:: What you need to do ::
Search the material for lines containing the word "calculator", and copy each one.

---------- Data extract ----------

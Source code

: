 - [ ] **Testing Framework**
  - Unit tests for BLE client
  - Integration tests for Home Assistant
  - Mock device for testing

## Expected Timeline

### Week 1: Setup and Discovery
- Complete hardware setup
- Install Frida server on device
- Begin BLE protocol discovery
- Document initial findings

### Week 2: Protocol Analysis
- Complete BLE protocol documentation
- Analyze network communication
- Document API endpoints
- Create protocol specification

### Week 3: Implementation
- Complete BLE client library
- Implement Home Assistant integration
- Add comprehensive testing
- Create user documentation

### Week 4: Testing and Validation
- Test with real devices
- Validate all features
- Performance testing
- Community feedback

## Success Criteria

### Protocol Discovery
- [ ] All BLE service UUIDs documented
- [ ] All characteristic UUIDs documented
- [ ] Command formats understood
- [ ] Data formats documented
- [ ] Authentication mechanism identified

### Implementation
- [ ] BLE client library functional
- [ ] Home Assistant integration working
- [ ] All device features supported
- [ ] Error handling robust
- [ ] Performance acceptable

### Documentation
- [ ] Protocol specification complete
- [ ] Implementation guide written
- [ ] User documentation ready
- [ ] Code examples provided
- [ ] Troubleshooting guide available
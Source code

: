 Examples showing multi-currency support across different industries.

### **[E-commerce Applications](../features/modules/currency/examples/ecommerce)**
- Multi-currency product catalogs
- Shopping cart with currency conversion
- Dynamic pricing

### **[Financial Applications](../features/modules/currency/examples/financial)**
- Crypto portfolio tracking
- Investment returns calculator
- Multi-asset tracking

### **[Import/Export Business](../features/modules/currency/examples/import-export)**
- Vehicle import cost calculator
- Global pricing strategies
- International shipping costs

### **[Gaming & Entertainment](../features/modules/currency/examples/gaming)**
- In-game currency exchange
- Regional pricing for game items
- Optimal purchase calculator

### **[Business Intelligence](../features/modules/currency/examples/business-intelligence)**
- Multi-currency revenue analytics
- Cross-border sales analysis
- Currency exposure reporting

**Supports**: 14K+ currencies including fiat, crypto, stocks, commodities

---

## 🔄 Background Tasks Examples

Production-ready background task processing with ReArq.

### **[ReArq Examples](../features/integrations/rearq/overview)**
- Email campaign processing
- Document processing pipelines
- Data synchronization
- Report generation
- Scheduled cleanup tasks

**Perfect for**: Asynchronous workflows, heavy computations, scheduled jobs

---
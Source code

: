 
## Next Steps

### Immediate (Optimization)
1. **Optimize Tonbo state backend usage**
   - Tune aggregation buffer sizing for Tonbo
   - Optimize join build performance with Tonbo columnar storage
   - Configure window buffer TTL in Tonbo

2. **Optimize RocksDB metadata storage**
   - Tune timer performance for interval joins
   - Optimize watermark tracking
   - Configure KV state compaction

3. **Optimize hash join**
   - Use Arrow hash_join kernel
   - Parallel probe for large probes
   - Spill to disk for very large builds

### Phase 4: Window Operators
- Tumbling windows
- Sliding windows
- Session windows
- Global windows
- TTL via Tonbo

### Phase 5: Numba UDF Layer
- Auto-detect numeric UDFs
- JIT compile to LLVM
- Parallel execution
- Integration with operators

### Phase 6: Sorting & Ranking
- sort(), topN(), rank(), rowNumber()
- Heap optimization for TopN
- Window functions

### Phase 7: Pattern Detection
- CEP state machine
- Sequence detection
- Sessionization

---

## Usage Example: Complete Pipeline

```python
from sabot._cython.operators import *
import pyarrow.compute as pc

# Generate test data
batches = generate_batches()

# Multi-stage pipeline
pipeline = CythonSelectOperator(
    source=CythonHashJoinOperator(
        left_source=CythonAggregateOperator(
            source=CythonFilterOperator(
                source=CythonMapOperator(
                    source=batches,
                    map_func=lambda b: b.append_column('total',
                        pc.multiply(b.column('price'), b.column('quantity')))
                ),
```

----------

:: Task result ::
- Investment returns calculator
- Vehicle import cost calculator
- Optimal purchase calculator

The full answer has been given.